Guest Commentary: Marijuana is not harmless, especially behind the wheel
If you weren’t afraid to share the road before, a recent survey result should send chills up your spine: most teenagers who drive under the influence of marijuana said the drug either improves their performance behind the wheel or is no hindrance at all.
The survey, by insurer Liberty Mutual Holding Co. and Students against Destructive Decisions, reveals that teens aren’t just saying that - they believe it, and they’re driving while stoned.
Ironically, a leading cause of death for teens is the car crash; and marijuana use, even in small amounts, significantly increases that risk.
Who - or what - is responsible for this incredible ignorance? In perhaps another chilling development, we are seeing the social norming of pot through the medical marijuana movement: “It can’t be harmful; it’s medicine!” Call something medicine and its perceived risks decline while its acceptance spreads.
Political rhetoric on the legalization of marijuana is highly charged. Meanwhile, nobody is hearing the truth: Marijuana is harmful for both the user and society.
Marijuana contains more than 400 chemicals. The primary psychoactive chemical is delta-9-tetrahydrocannabinol (THC) and is the component of marijuana principally responsible for the “high” experienced by pot smokers. Along with the high, users exhibit slower reflexes and decreased coordination. Marijuana also impairs judgment.
Slower reaction times, impaired judgment, and problems responding to signals and sounds equal dangerous drivers. No wonder those who drive within three hours of smoking marijuana are twice as likely to be involved in a major car crash.
The THC content of marijuana varies widely depending on the strain of plant, how grown, and the part of the plant that is used. The pot of the ‘60s had an average THC content of .5 to 3 percent. Today’s pot is much more potent. As the THC content increases, so do the potential adverse effects.
This is one of several reasons why the FDA and medical associations say smoked marijuana isn’t “medicine.” It can’t be delivered in discreet, consistent and measurable doses.

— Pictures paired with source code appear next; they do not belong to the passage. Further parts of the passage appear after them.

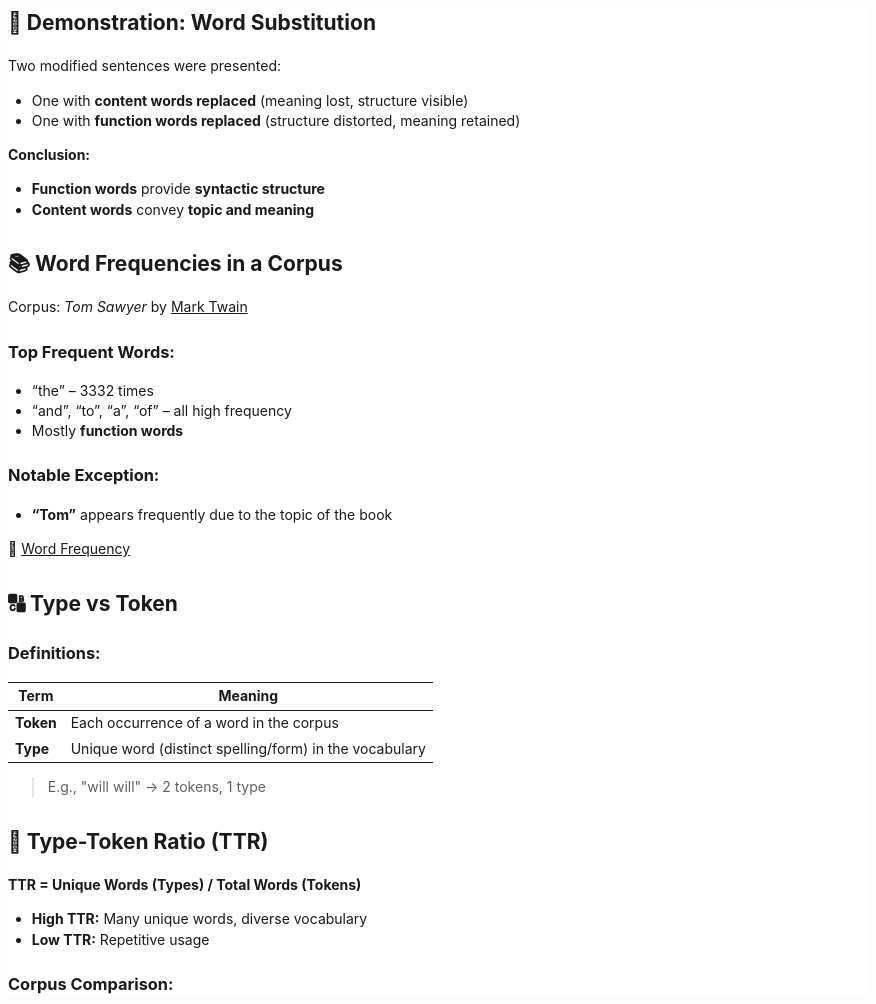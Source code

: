 

## 🧪 Demonstration: Word Substitution

Two modified sentences were presented:

* One with **content words replaced** (meaning lost, structure visible)
* One with **function words replaced** (structure distorted, meaning retained)

**Conclusion:**

* **Function words** provide **syntactic structure**
* **Content words** convey **topic and meaning**



## 📚 Word Frequencies in a Corpus

Corpus: *Tom Sawyer* by [Mark Twain](https://en.wikipedia.org/wiki/Mark_Twain)

### Top Frequent Words:

* “the” – 3332 times
* “and”, “to”, “a”, “of” – all high frequency
* Mostly **function words**

### Notable Exception:

* **“Tom”** appears frequently due to the topic of the book

🔗 [Word Frequency](https://en.wikipedia.org/wiki/Word_frequency)



## 🔠 Type vs Token

### Definitions:

| Term      | Meaning                                                |
| --------- | ------------------------------------------------------ |
| **Token** | Each occurrence of a word in the corpus                |
| **Type**  | Unique word (distinct spelling/form) in the vocabulary |

> E.g., "will will" → 2 tokens, 1 type



## 📐 Type-Token Ratio (TTR)

**TTR = Unique Words (Types) / Total Words (Tokens)**

* **High TTR:** Many unique words, diverse vocabulary
* **Low TTR:** Repetitive usage

### Corpus Comparison:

It also has a high potential for dependence and abuse.
Smoked marijuana use is also associated with respiratory ailments, mental illness, impaired cognitive and immune functioning, and poor academic performance. Recent studies show teen pot smokers do worse in school, can have lower IQs as adults and are more likely to develop serious mental health issues.

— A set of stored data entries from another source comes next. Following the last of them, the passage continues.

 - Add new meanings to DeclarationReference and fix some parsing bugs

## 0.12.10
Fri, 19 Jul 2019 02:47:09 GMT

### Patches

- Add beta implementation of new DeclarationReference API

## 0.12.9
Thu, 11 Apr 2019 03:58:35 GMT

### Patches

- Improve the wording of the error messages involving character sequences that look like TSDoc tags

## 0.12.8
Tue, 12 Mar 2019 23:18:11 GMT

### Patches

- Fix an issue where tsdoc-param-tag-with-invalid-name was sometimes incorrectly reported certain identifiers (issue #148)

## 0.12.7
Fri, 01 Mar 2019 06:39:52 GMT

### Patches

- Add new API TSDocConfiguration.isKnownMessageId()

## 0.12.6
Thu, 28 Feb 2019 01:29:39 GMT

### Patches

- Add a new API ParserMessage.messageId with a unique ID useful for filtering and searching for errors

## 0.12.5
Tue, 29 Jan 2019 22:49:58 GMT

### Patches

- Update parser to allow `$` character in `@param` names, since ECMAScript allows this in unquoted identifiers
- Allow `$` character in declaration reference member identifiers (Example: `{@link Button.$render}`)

Pot use harms society as well. Increased costs of substance abuse treatment, health care, high school and college drop-outs, and decreased productivity typically are borne by the public.
It should come as no surprise that the idea for “medical” marijuana came from the pot lobby, not from medical doctors. Medical doctors already have access to prescription Marinol which accesses the effective aspects of THC in a controlled dose and has withstood the rigorous approval process by the FDA. Pot is big business, promoted by a well-funded, well organized and politically influential pot lobby.

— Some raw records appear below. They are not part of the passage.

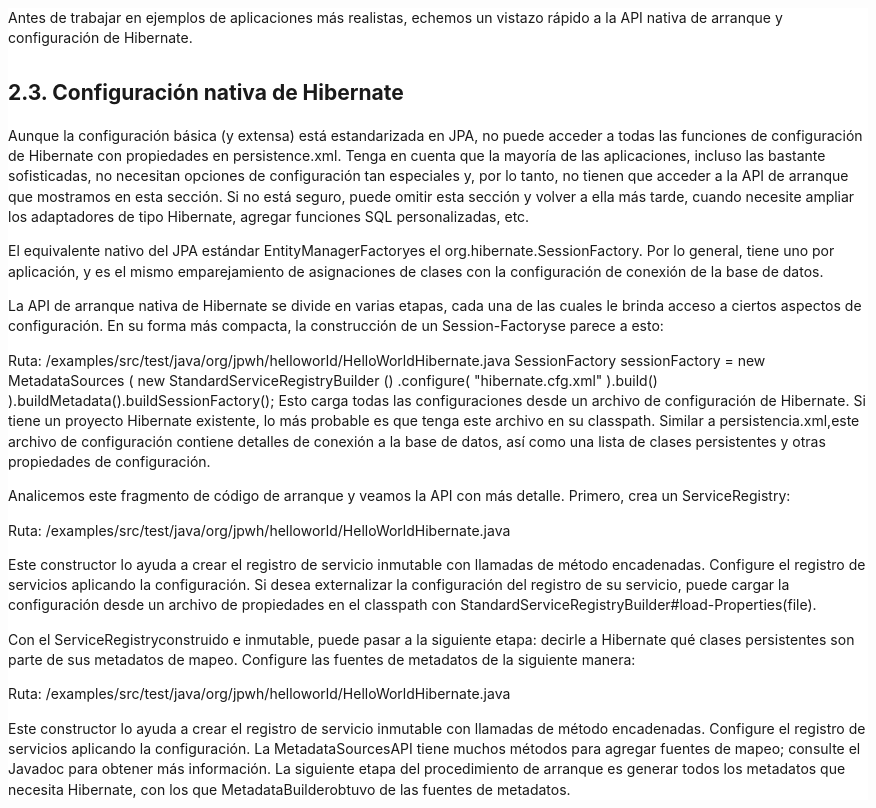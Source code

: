 Antes de trabajar en ejemplos de aplicaciones más realistas, echemos un vistazo rápido a la API nativa de arranque y configuración de Hibernate.

## 2.3. Configuración nativa de Hibernate

Aunque la configuración básica (y extensa) está estandarizada en JPA, no puede acceder a todas las funciones de configuración de Hibernate con propiedades en persistence.xml. Tenga en cuenta que la mayoría de las aplicaciones, incluso las bastante sofisticadas, no necesitan opciones de configuración tan especiales y, por lo tanto, no tienen que acceder a la API de arranque que mostramos en esta sección. Si no está seguro, puede omitir esta sección y volver a ella más tarde, cuando necesite ampliar los adaptadores de tipo Hibernate, agregar funciones SQL personalizadas, etc.

El equivalente nativo del JPA estándar EntityManagerFactoryes el org.hibernate.SessionFactory. Por lo general, tiene uno por aplicación, y es el mismo emparejamiento de asignaciones de clases con la configuración de conexión de la base de datos.

La API de arranque nativa de Hibernate se divide en varias etapas, cada una de las cuales le brinda acceso a ciertos aspectos de configuración. En su forma más compacta, la construcción de un Session-Factoryse parece a esto:

Ruta: /examples/src/test/java/org/jpwh/helloworld/HelloWorldHibernate.java
SessionFactory sessionFactory = new  MetadataSources (
     new  StandardServiceRegistryBuilder ()
        .configure( "hibernate.cfg.xml" ).build()
).buildMetadata().buildSessionFactory();
Esto carga todas las configuraciones desde un archivo de configuración de Hibernate. Si tiene un proyecto Hibernate existente, lo más probable es que tenga este archivo en su classpath. Similar a persistencia.xml,este archivo de configuración contiene detalles de conexión a la base de datos, así como una lista de clases persistentes y otras propiedades de configuración.

Analicemos este fragmento de código de arranque y veamos la API con más detalle. Primero, crea un ServiceRegistry:

Ruta: /examples/src/test/java/org/jpwh/helloworld/HelloWorldHibernate.java


Este constructor lo ayuda a crear el registro de servicio inmutable con llamadas de método encadenadas.
Configure el registro de servicios aplicando la configuración.
Si desea externalizar la configuración del registro de su servicio, puede cargar la configuración desde un archivo de propiedades en el classpath con StandardServiceRegistryBuilder#load-Properties(file).

Con el ServiceRegistryconstruido e inmutable, puede pasar a la siguiente etapa: decirle a Hibernate qué clases persistentes son parte de sus metadatos de mapeo. Configure las fuentes de metadatos de la siguiente manera:

Ruta: /examples/src/test/java/org/jpwh/helloworld/HelloWorldHibernate.java


Este constructor lo ayuda a crear el registro de servicio inmutable con llamadas de método encadenadas.
Configure el registro de servicios aplicando la configuración.
La MetadataSourcesAPI tiene muchos métodos para agregar fuentes de mapeo; consulte el Javadoc para obtener más información. La siguiente etapa del procedimiento de arranque es generar todos los metadatos que necesita Hibernate, con los que MetadataBuilderobtuvo de las fuentes de metadatos.
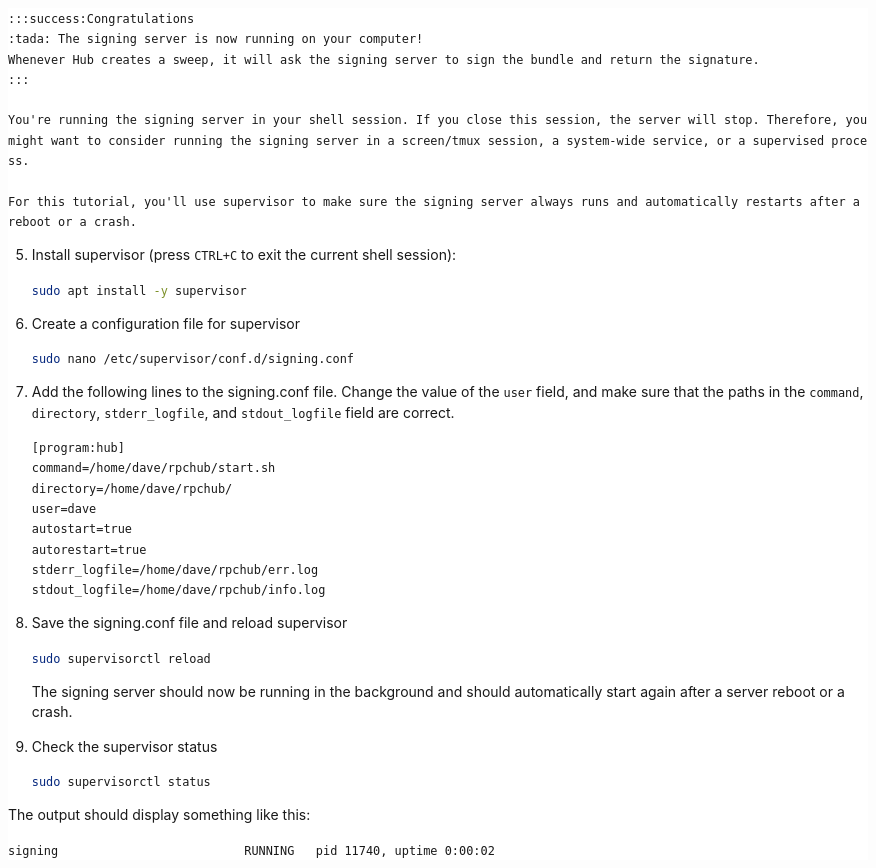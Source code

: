 	:::success:Congratulations
	:tada: The signing server is now running on your computer!
	Whenever Hub creates a sweep, it will ask the signing server to sign the bundle and return the signature.
	:::

	You're running the signing server in your shell session. If you close this session, the server will stop. Therefore, you might want to consider running the signing server in a screen/tmux session, a system-wide service, or a supervised process.

	For this tutorial, you'll use supervisor to make sure the signing server always runs and automatically restarts after a reboot or a crash.

5. Install supervisor (press `CTRL+C` to exit the current shell session):

	```bash
	sudo apt install -y supervisor
	```

6. Create a configuration file for supervisor

	```bash
	sudo nano /etc/supervisor/conf.d/signing.conf
	```

7. Add the following lines to the signing.conf file. Change the value of the `user` field, and make sure that the paths in the `command`, `directory`, `stderr_logfile`, and `stdout_logfile` field are correct.

	```shell
	[program:hub]
	command=/home/dave/rpchub/start.sh
	directory=/home/dave/rpchub/
	user=dave
	autostart=true
	autorestart=true
	stderr_logfile=/home/dave/rpchub/err.log
	stdout_logfile=/home/dave/rpchub/info.log
	```

8. Save the signing.conf file and reload supervisor

	```bash
	sudo supervisorctl reload
	```

	The signing server should now be running in the background and should automatically start again after a server reboot or a crash.

9. Check the supervisor status

	```bash
	sudo supervisorctl status
	```

The output should display something like this:

```shell
signing                          RUNNING   pid 11740, uptime 0:00:02
```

Meanwhile, our teens have heard adults declare via the ballot box that marijuana is medicine and so they conclude that its use is not risky. And now we learn that most teens who drive stoned actually think they are safe.
How dangerous. How frightening. How sad.
Sheila Polk is the Yavapai County Attorney. Carolyn Short is a lawyer and board member of Keep AZ Drug Free, a group that opposes drug legalization and “medical” marijuana laws.